EXERCISE PROMPT: Exact duplicates of the lines from the top of the data through the line containing "Atmel Studio 6.1" are needed, with every picture left out.

———

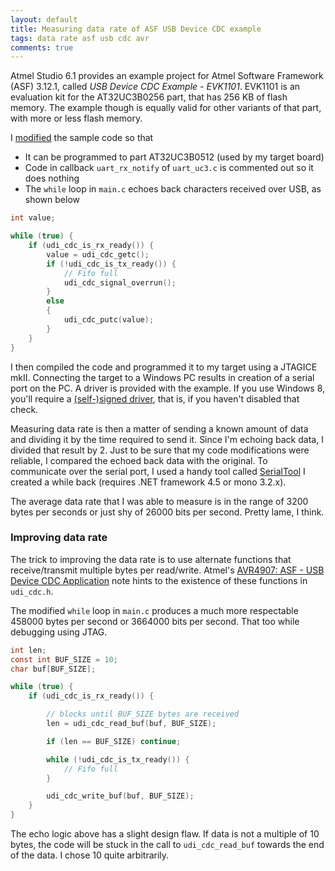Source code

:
 ```yaml
---
layout: default
title: Measuring data rate of ASF USB Device CDC example
tags: data rate asf usb cdc avr
comments: true
---
```


Atmel Studio 6.1 provides an example project for Atmel Software Framework (ASF) 3.12.1, called _USB Device CDC Example - EVK1101_. EVK1101 is an evaluation kit for the AT32UC3B0256 part, that has 256 KB of flash memory. The example though is equally valid for other variants of that part, with more or less flash memory.

I [modified](https://github.com/tewarid/avr32-usb-device-cdc-example) the sample code so that

* It can be programmed to part AT32UC3B0512 (used by my target board)
* Code in callback `uart_rx_notify` of `uart_uc3.c` is commented out so it does nothing
* The `while` loop in `main.c` echoes back characters received over USB, as shown below

```c
int value;

while (true) {
    if (udi_cdc_is_rx_ready()) {
        value = udi_cdc_getc();
        if (!udi_cdc_is_tx_ready()) {
            // Fifo full
            udi_cdc_signal_overrun();
        }
        else
        {
            udi_cdc_putc(value);
        }
    }
}
```

I then compiled the code and programmed it to my target using a JTAGICE mkII. Connecting the target to a Windows PC results in creation of a serial port on the PC. A driver is provided with the example. If you use Windows 8, you'll require a [(self-)signed driver](https://github.com/tewarid/atmel-usb-cdc-virtual-com-driver), that is, if you haven't disabled that check.

Measuring data rate is then a matter of sending a known amount of data and dividing it by the time required to send it. Since I'm echoing back data, I divided that result by 2\. Just to be sure that my code modifications were reliable, I compared the echoed back data with the original. To communicate over the serial port, I used a handy tool called [SerialTool](https://github.com/tewarid/net-tools/tree/master/SerialTool) I created a while back (requires .NET framework 4.5 or mono 3.2.x).

The average data rate that I was able to measure is in the range of 3200 bytes per seconds or just shy of 26000 bits per second. Pretty lame, I think.

### Improving data rate

The trick to improving the data rate is to use alternate functions that receive/transmit multiple bytes per read/write. Atmel's [AVR4907: ASF - USB Device CDC Application](http://www.microchip.com/wwwappnotes/appnotes.aspx?appnote=en591824) note hints to the existence of these functions in `udi_cdc.h`.

The modified `while` loop in `main.c` produces a much more respectable 458000 bytes per second or 3664000 bits per second. That too while debugging using JTAG.

```c
int len;
const int BUF_SIZE = 10;
char buf[BUF_SIZE];

while (true) {
    if (udi_cdc_is_rx_ready()) {

        // blocks until BUF_SIZE bytes are received
        len = udi_cdc_read_buf(buf, BUF_SIZE);

        if (len == BUF_SIZE) continue;

        while (!udi_cdc_is_tx_ready()) {
            // Fifo full
        }

        udi_cdc_write_buf(buf, BUF_SIZE);
    }
}
```

The echo logic above has a slight design flaw. If data is not a multiple of 10 bytes, the code will be stuck in the call to `udi_cdc_read_buf` towards the end of the data. I chose 10 quite arbitrarily.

———

ANSWER BOX:
Source code

:
 ```yaml
---
layout: default
title: Measuring data rate of ASF USB Device CDC example
tags: data rate asf usb cdc avr
comments: true
---
```


Atmel Studio 6.1 provides an example project for Atmel Software Framework (ASF) 3.12.1, called _USB Device CDC Example - EVK1101_. EVK1101 is an evaluation kit for the AT32UC3B0256 part, that has 256 KB of flash memory. The example though is equally valid for other variants of that part, with more or less flash memory.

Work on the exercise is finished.